AIM OF THE TASK: Scan the records for the string "frac" and copy every line that holds it.

EXTRACTED INFORMATION:
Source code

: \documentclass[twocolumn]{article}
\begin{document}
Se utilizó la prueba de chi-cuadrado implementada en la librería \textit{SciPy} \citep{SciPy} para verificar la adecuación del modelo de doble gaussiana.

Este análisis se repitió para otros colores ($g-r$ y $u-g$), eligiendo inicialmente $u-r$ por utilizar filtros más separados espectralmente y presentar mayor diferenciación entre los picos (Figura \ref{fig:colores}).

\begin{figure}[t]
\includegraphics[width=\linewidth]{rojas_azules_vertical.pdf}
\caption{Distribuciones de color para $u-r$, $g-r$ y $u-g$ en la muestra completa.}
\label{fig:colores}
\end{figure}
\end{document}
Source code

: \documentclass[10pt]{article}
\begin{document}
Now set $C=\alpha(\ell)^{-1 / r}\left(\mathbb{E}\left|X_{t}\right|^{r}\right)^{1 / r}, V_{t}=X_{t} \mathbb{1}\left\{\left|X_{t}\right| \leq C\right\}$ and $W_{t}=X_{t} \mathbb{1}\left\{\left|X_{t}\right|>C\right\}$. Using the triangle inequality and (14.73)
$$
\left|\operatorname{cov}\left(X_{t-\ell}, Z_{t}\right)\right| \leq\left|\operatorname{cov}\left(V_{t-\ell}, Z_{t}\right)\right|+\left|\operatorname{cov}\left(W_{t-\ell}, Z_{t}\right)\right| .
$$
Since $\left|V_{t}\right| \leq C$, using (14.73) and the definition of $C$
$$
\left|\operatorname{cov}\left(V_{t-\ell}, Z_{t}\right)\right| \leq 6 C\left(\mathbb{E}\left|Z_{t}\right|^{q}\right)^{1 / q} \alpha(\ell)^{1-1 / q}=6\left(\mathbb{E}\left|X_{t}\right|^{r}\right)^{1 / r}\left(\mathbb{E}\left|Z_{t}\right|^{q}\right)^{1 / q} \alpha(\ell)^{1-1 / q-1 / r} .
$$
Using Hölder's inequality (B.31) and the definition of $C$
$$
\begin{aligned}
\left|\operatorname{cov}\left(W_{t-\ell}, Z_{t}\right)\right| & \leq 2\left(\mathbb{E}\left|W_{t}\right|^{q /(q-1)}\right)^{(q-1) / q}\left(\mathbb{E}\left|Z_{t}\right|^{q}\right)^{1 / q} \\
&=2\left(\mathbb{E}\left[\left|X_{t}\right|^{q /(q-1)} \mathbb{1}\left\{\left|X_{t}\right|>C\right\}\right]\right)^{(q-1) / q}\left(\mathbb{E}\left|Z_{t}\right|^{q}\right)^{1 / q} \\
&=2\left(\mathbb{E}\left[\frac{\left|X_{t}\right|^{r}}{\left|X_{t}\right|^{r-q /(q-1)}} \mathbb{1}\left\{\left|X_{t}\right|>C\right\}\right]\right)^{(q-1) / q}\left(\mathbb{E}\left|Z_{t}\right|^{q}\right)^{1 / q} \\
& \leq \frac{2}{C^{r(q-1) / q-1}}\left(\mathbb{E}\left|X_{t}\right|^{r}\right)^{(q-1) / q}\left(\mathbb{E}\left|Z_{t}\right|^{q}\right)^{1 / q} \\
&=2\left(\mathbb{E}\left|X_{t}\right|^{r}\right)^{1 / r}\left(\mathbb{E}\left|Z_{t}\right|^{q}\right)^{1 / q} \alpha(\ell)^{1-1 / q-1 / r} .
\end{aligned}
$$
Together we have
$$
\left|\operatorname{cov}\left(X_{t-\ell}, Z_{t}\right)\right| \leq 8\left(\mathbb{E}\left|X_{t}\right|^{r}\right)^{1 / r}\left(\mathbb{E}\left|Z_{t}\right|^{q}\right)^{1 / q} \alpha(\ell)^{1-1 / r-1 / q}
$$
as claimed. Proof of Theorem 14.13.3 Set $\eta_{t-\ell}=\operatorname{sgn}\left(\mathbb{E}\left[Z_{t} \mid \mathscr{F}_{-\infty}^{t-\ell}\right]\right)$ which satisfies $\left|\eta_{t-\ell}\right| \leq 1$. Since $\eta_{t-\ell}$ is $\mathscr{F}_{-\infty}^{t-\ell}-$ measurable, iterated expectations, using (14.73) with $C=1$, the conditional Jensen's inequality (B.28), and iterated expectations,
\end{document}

THE ANSWER:
&=2\left(\mathbb{E}\left[\frac{\left|X_{t}\right|^{r}}{\left|X_{t}\right|^{r-q /(q-1)}} \mathbb{1}\left\{\left|X_{t}\right|>C\right\}\right]\right)^{(q-1) / q}\left(\mathbb{E}\left|Z_{t}\right|^{q}\right)^{1 / q} \\
& \leq \frac{2}{C^{r(q-1) / q-1}}\left(\mathbb{E}\left|X_{t}\right|^{r}\right)^{(q-1) / q}\left(\mathbb{E}\left|Z_{t}\right|^{q}\right)^{1 / q} \\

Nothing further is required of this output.